The Kept Woman

By: Susan Donovan


The author would like to thank many people who helped in the creation of this book.

First, a big, sloppy thanks to Richard Sullivan, proprietor of Busview Acres of Indianapolis, Home for Wayward Gentlemen and Itinerant Romance Authors. (Yo, Rich—I still have your house key and have considered selling it on eBay.)

Also, thanks to Jon Schwantes, Ann DeLaney, and Jim Shella for answering questions about Indiana politics from both the candidate's view and the media's perspective.

Thanks to Jorgi Kane of Maryland's Tranquility Salon and Spa for answering questions about hairstyling and life.

Thanks to Judy and Allen Ditto for placing the winning bid at the 2004 Maryland Symphony Orchestra Ball and Silent Auction, allowing me to name a fictional character after Allen.

Thanks to my agent, Irene Goodman, for her insight and savvy.

Thanks to my editor, Monique Patterson, who is so sweet and fabulous that it hardly bothers me that she's RIGHT all the time.

Thanks to Arleen for being my Anam Cara.

Thanks to Steven for dreaming with me.

Just a reminder that this book is fiction and all the people in it are products of my imagination. Any resemblance between fictional characters and actual people is a coincidence.


The low hum of music and laughter droned in Samantha Monroe's ears, and she began to feel woozy. Maybe it was the two margaritas. Maybe it was the hellish week she'd just put in at the salon. Maybe it was the latest threatening letter from Wee Ones Academy beginning with the ominous sentence: "Due to your child's unresolved toileting issues, we must ask you to find other daycare arrangements within two weeks."

". . .and then, you're not going to believe this!" Sam's best friend, Monte, continued entertaining the table with her blow-by-blow of last Saturday's date with the Mad Unzipper. Since Sam was quite familiar with the tale, she let her eyes wander through the happy-hour crowd at the Lizard Lounge, noticing the group of young, carefree women at the bar, enjoying life, and she had to wonder. . .had she ever looked that happy? Had she ever felt as wild and sexy as those girls clearly did? Did she ever wear spike heels that high? Was she ever that young? Should she call Lily again to make sure Dakota ate his fish sticks and that Greg didn't indulge in more than an hour of PlayStation?

". . .and the man just stands his ass up from the couch, unzips, and says, 'Monte baby, I got your python right here!'"

The explosion of laughter made Sam smile to herself, and she returned her attention to her friends. She loved each woman at that table, even if their behavior was bordering on obnoxious. That was the whole point of their Drinks & Depression Nights, anyway. The last Friday of every month, they'd have a couple drinks, bitch about work, life, love (or the lack thereof), and laugh a lot. Then make plans for the next time.
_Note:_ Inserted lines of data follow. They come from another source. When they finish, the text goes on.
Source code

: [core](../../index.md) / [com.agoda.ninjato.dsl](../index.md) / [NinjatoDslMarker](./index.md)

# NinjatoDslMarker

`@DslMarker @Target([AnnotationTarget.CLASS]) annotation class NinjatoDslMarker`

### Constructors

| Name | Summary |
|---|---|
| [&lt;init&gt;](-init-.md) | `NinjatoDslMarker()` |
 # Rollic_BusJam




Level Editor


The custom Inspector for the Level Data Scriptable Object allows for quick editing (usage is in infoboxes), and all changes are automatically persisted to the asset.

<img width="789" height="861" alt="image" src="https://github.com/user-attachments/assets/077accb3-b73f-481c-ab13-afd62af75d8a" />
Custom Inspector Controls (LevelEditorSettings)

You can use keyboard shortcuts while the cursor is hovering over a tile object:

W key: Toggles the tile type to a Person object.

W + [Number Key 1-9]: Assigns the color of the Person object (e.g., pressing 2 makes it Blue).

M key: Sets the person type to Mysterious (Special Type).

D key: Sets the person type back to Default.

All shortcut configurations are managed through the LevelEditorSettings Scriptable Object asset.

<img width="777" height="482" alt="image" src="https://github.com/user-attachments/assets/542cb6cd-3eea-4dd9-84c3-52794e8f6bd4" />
Sam looked past the zebra-striped upholstered lounge chairs and out the picture window. It was a wet and cold early November evening, and the season's first snow was spitting down on the streets of Indianapolis. It was nearly pitch-dark by six o'clock these days. The holidays were just around the corner. No wonder tonight's group consisted of only the most hard-core D & D Night attendees.

Sam glanced to her right to watch Monte McQueen tell her story, her black braids swinging with the rhythm of her words. Monte had been her coworker for thirteen long years at Le Cirque. She was a damn fine stylist and the most steadfast friend Sam had ever had. When Mitchell left three years ago, Monte had held Sam's hand and advised her that a woman with kids didn't have the luxury of giving up. Monte certainly knew of what she spoke.

To Sam's left was Kara DeMarinis, one of her most loyal clients, looking fabulous and powerful in her usual fabulous power suit yet managing to be one of the most down-to-earth people around. Also at the table were Le Cirque owner and general business goddess Marcia Fishbacher and veteran salon patrons Denny and Wanda Winston, identical twin sisters with wildly divergent lifestyles.

And every one of these women was howling with laughter and smacking her palms on the tabletop at Monte's story. Every one but Sam. She knew she should force herself to be more cheerful tonight, because these get-togethers were her therapy. Unfortunately, she was too damn tired for cheerful. She was too tired for therapy. In fact, Sam knew that if the most gorgeous man-babe in the world were to saunter through the front door of the Lizard Lounge at that very instant, partially clothed and completely raring to go, she'd be too tired for him, too.